<< problem 77 - Prime summations Passcode derivation - problem 79 >>

# Problem 78: Coin partitions

Let p(n) represent the number of different ways in which n coins can be separated into piles.
For example, five coins can be separated into piles in exactly seven different ways, so p(5)=7.

OOOOO
OOOO O
OOO OO
OOO O O
OO OO O
OO O O O
O O O O O

Find the least value of n for which p(n) is divisible by one million.

# My Algorithm

Brute-forcing the solution for small n yielded the sequence:
1,2,3,5,7,11,15,122,30,42,56,77,101,...
I searched the web and found these numbers in OEIS A000041.

After that I read the problem description again and looked up "partition" on Wikipedia: en.wikipedia.org/wiki/Partition_(number_theory)#Recurrence_formula
And found a link to Euler's formula which is based on pentagonal numbers: en.wikipedia.org/wiki/Pentagonal_number_theorem
result(i) = result(pentagonal(+1)) + result(pentagonal(-1))
 - result(pentagonal(+2)) - result(pentagonal(-2))
 + result(pentagonal(+3)) + result(pentagonal(-3))
 - result(pentagonal(+4)) - result(pentagonal(-4))
 ...

result(417) is too big for a 64 bit integer (and there is no solution among the first 416 partitions).
Luckily, we need to find the first number that is divisible by one million, that means where result(x) % 1000000 = 0.
Hence I store the number of partitions modulo 1000000. Whenever it is zero, my program can abort.

## Modifications by HackerRank

The modified problem asks for the number of partitions of an input value (modulo 10^9 - 7).
Results from previous test cases are kept in partitions to speed up the process.

# Interactive test

You can submit your own input to my program and it will be instantly processed at my server:

This live test is based on the Hackerrank problem.

Number of test cases (1-5):

Input data (separated by spaces or newlines):

This is equivalent to
echo "1 5" | ./78

Output:

(this interactive test is still under development, computations will be aborted after one second)

# My code

… was written in C++11 and can be compiled with G++, Clang++, Visual C++. You can download it, too. Or just jump to my GitHub repository.
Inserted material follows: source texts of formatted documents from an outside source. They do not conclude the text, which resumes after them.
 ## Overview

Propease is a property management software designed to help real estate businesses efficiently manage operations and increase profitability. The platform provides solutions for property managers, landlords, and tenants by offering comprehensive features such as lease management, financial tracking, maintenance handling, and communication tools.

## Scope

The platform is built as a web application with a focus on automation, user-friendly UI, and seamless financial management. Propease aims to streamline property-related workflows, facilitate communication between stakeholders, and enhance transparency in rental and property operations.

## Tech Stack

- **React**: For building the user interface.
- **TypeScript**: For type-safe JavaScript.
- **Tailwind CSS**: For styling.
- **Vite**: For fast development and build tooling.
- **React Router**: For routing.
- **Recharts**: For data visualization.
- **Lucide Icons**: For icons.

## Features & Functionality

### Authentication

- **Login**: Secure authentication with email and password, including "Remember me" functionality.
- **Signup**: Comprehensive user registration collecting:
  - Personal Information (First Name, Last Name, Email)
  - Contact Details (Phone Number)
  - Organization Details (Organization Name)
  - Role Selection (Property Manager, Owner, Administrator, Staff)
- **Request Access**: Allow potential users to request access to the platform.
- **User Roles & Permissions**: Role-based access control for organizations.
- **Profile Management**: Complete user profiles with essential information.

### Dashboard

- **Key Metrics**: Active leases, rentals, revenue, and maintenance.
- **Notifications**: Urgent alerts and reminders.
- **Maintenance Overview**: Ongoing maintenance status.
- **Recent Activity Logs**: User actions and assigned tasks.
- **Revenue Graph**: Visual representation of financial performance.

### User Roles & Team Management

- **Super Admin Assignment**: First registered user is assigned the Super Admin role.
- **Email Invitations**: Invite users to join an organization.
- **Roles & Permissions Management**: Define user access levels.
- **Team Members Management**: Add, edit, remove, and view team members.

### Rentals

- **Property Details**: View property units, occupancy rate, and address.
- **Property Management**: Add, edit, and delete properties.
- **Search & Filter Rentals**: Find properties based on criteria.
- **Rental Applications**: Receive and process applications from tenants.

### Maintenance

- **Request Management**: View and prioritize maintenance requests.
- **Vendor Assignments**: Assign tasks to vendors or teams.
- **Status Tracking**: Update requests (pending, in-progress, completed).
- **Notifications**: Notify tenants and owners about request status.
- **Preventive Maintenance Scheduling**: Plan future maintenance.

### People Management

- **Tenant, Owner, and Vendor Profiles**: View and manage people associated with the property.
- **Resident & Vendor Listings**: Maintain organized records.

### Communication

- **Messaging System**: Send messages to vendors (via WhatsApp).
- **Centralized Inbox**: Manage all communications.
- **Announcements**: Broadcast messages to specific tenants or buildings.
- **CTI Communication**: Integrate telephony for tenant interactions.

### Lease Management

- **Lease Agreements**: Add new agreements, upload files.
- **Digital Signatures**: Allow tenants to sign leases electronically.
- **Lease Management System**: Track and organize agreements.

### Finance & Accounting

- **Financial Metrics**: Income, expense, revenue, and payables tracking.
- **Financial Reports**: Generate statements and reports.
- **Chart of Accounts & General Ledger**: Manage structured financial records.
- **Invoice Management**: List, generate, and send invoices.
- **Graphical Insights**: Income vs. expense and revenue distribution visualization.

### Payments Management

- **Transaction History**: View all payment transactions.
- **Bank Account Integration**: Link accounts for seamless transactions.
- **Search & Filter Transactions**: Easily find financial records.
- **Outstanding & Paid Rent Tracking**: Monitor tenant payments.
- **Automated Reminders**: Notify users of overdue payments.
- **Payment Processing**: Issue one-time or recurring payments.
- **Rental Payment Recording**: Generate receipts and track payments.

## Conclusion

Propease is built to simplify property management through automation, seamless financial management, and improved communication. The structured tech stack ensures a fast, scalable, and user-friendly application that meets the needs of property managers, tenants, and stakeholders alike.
The code contains #ifdefs to switch between the original problem and the Hackerrank version.
Enable #ifdef ORIGINAL to produce the result for the original problem (default setting for most problems).

       #include <iostream>
#include <vector>

int main()
{
// store result (modulo 10^6 or 10^9 + 7)
std::vector<unsigned long long> partitions;
// degenerated case, there's one partition for an empty pile
partitions.push_back(1);

//#define ORIGINAL
#ifdef ORIGINAL
const long long modulo =    1000000; // 10^6
#else
const long long modulo = 1000000007; // 10^9 + 7

unsigned int tests = 1;
std::cin >> tests;
while (tests--)
#endif

{
unsigned int limit = 100000; // the solution is < 100000, program ab
#ifndef ORIGINAL
std::cin >> limit;
#endif

// fill cache
for (unsigned int n = partitions.size(); n <= limit; n++)
{
// sum according to Euler's formula
long long sum = 0;

// all pentagonal numbers where pentagonal(i) <= n
for (unsigned int i = 0; ; i++) // abort inside loop
{
// generate alternating numbers +1,-1,+2,-2,+3,-3,...
int alternate = 1 + (i / 2); // generate the digit 1,1,2,2,3,3,...
if (i % 2 == 1)
alternate = -alternate;    // flip the sign for every second number

// pentagonal index, "how far we go back" in partitions[]
unsigned int offset = alternate * (3 * alternate - 1) / 2;
// can't go back that far ? (array index would be negative)
if (n < offset)
break;

// add two terms, subtract two terms, add two terms, subtract two terms, ...
if (i % 4 < 2)
sum += partitions[n - offset]; // i % 4 = { 0, 1 }
else
sum -= partitions[n - offset]; // i % 4 = { 2, 3 }

// only the last digits are relevant
sum %= modulo;

}

// note: sum can be temporarily negative
if (sum < 0)
sum += modulo;

#ifdef ORIGINAL
// "divisible by one million" => sum % 1000000 == 0
// last 6 digits (modulo was 10^6) are zero
if (sum == 0)
break;
#endif

partitions.push_back(sum);
}

// print (cached) result
#ifdef ORIGINAL
std::cout << partitions.size() << std::endl;
#else
std::cout << partitions[limit] << std::endl;
#endif
}

return 0;
}


This solution contains 15 empty lines, 15 comments and 12 preprocessor commands.

# Benchmark

The correct solution to the original Project Euler problem was found in 0.10 seconds on an Intel® Core™ i7-2600K CPU @ 3.40GHz.
(compiled for x86_64 / Linux, GCC flags: -O3 -march=native -fno-exceptions -fno-rtti -std=gnu++11 -DORIGINAL)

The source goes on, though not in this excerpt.